The last five months haven’t seen a single week go by without a new episode of Drag Race in some form—sometimes for three-and-a-half hours a night—and in turn I’ve gained about 15 pounds in pure pizza weight and have possibly become an alcoholic. 

This is not a complaint. Some of the episodes have been good. Some have been baffling. Canada’s Drag Race, particularly, has displayed some of the most confusing and exasperating reality-TV judging I’ve ever seen. (Ru, if you can hear this over the drilling, you need to talk to your friends up north. They’re really fracking it up.) 

But spending so much time immersed in the Drag Race universe has surfaced the disturbing underbelly of a program that has provided so much joy in desperate times.
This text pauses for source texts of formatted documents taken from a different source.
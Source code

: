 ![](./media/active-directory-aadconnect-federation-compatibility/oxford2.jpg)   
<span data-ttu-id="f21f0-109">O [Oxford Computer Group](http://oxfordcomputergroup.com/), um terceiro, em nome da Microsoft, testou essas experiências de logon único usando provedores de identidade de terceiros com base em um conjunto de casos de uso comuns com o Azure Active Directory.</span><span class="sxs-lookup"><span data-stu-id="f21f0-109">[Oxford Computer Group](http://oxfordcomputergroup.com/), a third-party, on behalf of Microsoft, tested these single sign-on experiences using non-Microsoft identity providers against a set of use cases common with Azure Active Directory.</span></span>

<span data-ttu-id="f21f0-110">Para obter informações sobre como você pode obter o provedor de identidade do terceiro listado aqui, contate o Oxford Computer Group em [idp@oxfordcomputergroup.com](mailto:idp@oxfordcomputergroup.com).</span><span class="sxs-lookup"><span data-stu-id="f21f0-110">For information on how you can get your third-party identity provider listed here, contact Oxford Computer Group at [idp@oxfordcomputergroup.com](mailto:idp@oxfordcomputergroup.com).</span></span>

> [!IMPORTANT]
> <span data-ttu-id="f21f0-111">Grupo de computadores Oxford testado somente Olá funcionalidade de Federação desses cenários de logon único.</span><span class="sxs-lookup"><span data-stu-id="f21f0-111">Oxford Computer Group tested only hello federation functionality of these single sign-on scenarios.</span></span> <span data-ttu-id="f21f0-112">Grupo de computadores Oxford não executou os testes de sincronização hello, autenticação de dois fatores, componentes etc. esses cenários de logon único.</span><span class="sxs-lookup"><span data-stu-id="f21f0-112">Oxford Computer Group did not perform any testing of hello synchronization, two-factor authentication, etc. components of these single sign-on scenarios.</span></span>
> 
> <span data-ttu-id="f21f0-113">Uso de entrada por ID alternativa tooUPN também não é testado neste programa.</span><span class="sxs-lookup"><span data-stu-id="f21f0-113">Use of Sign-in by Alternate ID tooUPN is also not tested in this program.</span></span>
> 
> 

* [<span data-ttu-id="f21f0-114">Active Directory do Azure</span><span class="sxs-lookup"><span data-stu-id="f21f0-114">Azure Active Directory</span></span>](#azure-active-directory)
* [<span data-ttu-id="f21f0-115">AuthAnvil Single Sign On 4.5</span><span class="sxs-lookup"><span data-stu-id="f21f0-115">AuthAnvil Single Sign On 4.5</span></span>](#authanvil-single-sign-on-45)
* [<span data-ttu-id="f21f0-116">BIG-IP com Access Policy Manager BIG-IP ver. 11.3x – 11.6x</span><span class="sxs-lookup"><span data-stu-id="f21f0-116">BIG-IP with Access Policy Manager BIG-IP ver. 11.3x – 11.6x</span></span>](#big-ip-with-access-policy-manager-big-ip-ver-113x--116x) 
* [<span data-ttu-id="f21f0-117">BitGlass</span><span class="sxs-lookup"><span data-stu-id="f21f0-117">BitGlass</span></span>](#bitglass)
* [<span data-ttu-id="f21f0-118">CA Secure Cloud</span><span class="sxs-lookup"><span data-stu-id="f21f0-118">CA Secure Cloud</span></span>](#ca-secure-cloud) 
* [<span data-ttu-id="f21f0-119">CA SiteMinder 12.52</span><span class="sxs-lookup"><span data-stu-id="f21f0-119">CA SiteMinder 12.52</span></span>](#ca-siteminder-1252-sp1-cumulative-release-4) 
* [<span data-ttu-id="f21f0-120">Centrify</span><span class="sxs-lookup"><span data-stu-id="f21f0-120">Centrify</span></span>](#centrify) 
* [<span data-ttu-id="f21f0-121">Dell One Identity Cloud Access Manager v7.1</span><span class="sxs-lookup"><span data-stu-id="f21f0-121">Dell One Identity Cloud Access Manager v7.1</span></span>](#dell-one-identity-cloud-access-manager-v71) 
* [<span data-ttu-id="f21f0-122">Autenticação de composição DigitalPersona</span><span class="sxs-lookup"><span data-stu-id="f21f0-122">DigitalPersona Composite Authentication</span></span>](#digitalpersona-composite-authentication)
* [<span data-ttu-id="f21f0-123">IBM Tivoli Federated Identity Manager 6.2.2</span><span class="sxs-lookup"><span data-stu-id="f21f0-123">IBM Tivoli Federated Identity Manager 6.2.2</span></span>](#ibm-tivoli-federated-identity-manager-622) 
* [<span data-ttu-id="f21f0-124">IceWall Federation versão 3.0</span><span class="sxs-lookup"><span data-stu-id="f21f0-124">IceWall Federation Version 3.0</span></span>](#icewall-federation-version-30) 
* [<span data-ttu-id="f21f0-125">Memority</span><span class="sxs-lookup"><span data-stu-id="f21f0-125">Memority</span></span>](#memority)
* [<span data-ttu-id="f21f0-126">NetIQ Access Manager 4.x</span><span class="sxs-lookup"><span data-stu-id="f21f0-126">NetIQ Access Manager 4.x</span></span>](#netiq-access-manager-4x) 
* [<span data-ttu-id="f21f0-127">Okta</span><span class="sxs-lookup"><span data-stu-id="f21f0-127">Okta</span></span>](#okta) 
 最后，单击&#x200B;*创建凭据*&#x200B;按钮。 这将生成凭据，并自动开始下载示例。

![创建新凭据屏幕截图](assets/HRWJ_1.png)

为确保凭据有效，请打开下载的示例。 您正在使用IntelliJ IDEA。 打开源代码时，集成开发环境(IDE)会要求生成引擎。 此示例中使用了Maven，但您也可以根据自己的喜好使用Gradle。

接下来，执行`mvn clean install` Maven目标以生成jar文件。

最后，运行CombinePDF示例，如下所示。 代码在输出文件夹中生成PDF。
The fan community has become disturbingly toxic, counteracting everything that’s good and necessary about the show.

It came out this week that Canada’s Drag Race judge Jeffrey Bower-Chapman deleted his Twitter account after being bullied off social media with violent threats and insults from fans. 

Is Bower-Chapman a particularly great judge? No. Have we ever agreed with his insights? No. How many different character voices does he do per line reading when speaking to contestants? Four to seven. BUT IT IS A REALITY TV SHOW. Should he be getting death threats and a steady stream of vitriolic attacks? People....no!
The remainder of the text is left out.